::: Records shown
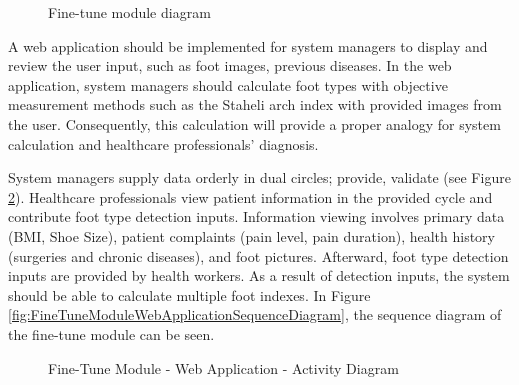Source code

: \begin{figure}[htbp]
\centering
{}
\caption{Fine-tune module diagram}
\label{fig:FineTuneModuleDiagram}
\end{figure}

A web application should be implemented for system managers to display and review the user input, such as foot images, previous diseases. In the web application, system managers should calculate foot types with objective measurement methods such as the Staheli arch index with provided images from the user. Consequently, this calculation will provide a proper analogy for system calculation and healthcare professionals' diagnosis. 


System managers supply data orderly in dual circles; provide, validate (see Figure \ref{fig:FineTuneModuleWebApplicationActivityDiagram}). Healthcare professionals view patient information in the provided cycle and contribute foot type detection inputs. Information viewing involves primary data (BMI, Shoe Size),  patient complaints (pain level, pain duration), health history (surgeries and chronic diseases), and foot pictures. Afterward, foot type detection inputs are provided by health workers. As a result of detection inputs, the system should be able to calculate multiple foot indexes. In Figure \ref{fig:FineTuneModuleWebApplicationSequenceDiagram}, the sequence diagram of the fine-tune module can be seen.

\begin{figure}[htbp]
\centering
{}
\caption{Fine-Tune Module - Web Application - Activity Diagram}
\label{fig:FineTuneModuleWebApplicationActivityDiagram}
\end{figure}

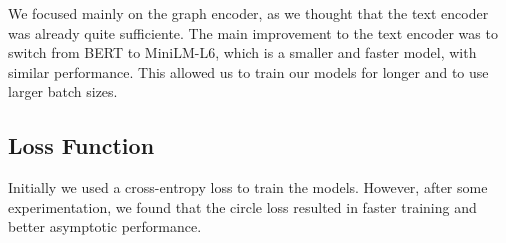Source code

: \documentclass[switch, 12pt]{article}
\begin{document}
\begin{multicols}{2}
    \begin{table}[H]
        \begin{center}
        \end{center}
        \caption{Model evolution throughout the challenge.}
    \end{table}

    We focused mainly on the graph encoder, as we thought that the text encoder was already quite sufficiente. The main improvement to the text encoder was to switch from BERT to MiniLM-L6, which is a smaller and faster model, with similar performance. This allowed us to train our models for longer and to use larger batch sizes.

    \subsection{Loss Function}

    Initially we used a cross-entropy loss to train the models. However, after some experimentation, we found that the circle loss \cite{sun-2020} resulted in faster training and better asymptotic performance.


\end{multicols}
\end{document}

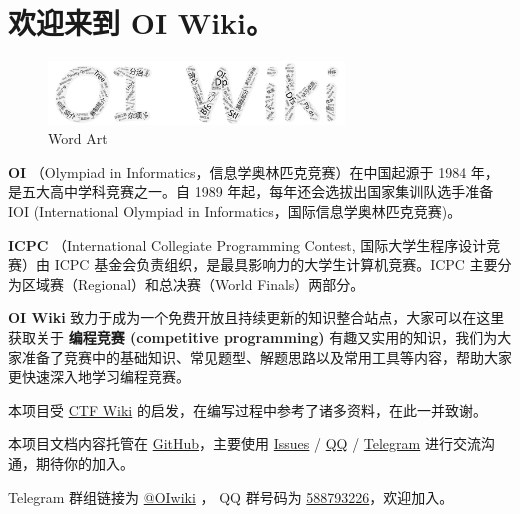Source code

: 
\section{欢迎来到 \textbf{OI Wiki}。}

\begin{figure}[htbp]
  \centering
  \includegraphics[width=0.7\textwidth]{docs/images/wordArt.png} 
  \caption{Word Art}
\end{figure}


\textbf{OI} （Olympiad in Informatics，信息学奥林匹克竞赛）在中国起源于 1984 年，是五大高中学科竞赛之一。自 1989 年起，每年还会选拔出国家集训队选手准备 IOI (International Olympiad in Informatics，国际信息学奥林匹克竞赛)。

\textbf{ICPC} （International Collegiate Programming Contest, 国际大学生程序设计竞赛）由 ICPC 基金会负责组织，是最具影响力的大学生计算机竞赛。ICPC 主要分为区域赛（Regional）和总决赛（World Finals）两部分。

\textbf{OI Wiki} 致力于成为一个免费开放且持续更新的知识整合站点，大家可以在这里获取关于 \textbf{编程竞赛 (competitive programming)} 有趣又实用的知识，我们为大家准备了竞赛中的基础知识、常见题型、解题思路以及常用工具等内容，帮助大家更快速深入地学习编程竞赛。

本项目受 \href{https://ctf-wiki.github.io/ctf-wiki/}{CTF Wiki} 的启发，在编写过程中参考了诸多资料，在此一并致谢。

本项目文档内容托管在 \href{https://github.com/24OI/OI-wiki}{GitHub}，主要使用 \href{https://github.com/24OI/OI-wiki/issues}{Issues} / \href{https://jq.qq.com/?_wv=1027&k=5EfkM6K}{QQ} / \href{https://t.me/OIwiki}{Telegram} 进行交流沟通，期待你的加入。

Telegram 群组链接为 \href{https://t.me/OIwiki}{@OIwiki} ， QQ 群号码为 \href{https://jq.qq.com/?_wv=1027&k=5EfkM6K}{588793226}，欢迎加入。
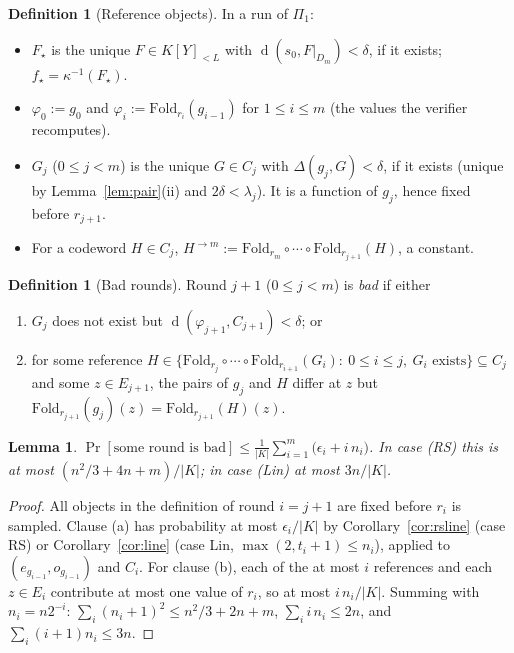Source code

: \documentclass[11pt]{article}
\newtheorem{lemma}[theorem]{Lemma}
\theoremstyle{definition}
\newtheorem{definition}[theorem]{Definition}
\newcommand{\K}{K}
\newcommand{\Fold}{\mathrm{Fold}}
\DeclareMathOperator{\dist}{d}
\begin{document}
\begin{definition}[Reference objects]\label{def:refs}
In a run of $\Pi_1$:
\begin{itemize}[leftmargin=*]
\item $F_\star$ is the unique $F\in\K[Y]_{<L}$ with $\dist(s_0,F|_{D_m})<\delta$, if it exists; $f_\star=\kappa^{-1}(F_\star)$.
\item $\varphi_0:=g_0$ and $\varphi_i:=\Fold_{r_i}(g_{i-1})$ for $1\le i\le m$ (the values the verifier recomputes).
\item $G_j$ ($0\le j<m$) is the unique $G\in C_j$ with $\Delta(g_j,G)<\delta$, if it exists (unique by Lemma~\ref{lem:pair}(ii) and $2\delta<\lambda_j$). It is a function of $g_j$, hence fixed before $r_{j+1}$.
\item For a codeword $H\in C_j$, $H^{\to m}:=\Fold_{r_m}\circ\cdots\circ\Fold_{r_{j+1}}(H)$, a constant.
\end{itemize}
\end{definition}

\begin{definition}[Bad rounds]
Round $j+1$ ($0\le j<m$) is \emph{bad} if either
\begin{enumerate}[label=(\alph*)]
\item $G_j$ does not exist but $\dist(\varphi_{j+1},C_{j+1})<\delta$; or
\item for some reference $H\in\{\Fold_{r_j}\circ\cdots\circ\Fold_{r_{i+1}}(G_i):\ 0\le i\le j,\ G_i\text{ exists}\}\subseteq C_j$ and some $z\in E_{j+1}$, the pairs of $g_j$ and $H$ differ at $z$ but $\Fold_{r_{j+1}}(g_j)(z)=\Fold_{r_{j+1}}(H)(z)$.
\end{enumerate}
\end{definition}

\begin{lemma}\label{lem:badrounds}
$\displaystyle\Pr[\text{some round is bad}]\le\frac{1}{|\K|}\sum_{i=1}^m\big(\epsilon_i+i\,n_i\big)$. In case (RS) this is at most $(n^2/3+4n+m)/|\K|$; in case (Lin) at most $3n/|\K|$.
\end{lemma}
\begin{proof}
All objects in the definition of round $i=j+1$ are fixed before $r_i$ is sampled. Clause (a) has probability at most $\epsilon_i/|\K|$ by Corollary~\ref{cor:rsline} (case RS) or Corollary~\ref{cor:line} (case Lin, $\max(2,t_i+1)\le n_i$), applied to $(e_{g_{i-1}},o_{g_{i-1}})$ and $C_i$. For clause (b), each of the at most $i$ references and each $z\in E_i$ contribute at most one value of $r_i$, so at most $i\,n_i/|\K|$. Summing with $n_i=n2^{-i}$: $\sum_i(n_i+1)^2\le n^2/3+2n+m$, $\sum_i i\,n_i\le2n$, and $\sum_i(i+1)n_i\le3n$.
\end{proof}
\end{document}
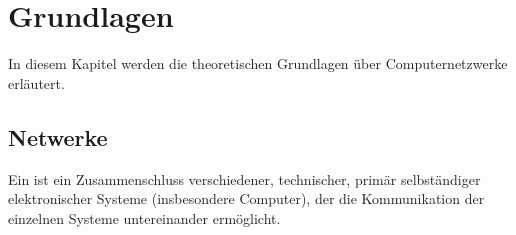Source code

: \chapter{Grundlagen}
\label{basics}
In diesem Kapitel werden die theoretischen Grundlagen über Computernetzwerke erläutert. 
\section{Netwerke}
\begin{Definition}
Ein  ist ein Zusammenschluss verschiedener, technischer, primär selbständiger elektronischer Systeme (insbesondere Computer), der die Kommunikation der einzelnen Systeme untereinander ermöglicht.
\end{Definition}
::::::
::: Records shown
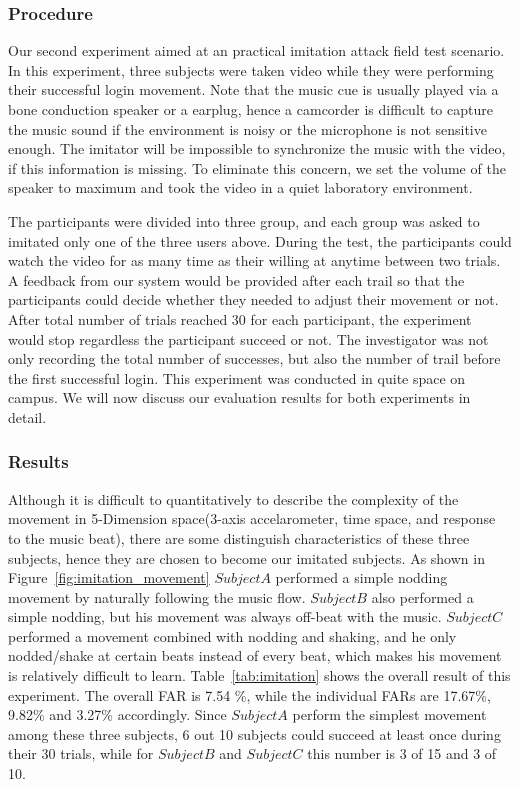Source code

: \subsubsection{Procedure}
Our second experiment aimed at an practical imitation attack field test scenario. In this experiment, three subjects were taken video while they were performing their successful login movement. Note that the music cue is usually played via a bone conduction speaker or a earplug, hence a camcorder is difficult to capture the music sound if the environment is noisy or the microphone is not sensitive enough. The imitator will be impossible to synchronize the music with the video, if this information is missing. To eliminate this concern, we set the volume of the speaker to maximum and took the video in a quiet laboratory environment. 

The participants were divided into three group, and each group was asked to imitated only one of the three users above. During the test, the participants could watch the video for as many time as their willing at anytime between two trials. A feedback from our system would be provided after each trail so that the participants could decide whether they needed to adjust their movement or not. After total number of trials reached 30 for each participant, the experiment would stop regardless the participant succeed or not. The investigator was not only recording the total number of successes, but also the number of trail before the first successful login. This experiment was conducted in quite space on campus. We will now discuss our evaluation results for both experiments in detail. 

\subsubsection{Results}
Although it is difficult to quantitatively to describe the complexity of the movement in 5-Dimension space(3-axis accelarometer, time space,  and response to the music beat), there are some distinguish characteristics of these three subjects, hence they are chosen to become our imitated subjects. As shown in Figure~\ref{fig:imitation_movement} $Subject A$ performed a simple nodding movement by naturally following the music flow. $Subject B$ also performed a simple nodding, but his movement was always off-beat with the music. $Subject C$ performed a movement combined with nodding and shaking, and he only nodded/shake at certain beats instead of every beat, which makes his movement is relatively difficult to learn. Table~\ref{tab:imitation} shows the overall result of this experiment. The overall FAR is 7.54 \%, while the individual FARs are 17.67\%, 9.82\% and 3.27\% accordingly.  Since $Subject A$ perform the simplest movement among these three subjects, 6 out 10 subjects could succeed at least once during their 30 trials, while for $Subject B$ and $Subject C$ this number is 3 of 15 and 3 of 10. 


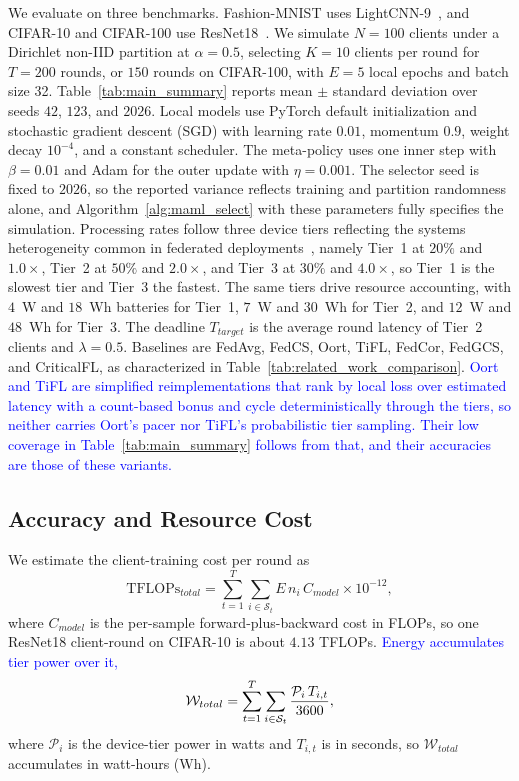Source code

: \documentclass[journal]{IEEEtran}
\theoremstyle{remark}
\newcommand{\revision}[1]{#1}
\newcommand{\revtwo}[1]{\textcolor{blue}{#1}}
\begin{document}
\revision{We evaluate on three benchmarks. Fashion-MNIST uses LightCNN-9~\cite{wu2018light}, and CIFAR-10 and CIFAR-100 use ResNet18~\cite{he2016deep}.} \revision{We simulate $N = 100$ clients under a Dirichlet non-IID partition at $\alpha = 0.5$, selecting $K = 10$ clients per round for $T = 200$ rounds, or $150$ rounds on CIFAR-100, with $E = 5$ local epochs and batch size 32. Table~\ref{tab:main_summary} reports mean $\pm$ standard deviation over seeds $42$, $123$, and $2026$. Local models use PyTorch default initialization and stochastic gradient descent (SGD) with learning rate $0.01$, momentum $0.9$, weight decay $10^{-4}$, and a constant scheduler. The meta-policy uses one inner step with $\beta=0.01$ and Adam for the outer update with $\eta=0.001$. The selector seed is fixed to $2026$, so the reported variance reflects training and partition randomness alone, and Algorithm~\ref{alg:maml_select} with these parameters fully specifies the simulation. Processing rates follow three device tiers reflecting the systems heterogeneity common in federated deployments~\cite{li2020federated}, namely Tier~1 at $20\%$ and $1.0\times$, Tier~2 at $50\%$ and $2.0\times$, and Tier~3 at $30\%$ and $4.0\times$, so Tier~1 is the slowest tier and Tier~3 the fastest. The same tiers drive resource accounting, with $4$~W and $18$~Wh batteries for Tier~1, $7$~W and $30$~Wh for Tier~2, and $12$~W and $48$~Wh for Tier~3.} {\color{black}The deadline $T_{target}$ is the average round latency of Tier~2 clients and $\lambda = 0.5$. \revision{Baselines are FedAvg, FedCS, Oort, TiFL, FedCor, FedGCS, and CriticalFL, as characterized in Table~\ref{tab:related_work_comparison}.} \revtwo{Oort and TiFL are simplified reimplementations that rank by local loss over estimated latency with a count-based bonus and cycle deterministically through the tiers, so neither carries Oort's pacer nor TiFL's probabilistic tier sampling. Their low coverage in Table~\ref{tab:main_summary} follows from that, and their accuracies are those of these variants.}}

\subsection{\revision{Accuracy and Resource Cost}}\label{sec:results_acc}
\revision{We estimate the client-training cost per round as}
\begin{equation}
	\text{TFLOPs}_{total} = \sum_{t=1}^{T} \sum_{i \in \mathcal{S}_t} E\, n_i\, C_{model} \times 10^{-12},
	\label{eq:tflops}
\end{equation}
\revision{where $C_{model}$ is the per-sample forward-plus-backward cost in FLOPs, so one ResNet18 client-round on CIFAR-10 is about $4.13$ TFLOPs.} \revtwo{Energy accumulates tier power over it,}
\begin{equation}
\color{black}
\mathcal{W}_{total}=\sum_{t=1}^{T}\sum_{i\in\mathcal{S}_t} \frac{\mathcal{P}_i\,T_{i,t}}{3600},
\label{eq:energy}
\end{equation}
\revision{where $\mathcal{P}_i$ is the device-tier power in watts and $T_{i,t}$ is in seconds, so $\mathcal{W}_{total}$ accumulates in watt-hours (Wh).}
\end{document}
::::::
*What you are asked to do*: Tell how many lines of the data above include the string "exists", with no other text in the answer.

*Answer to the exercise*: 3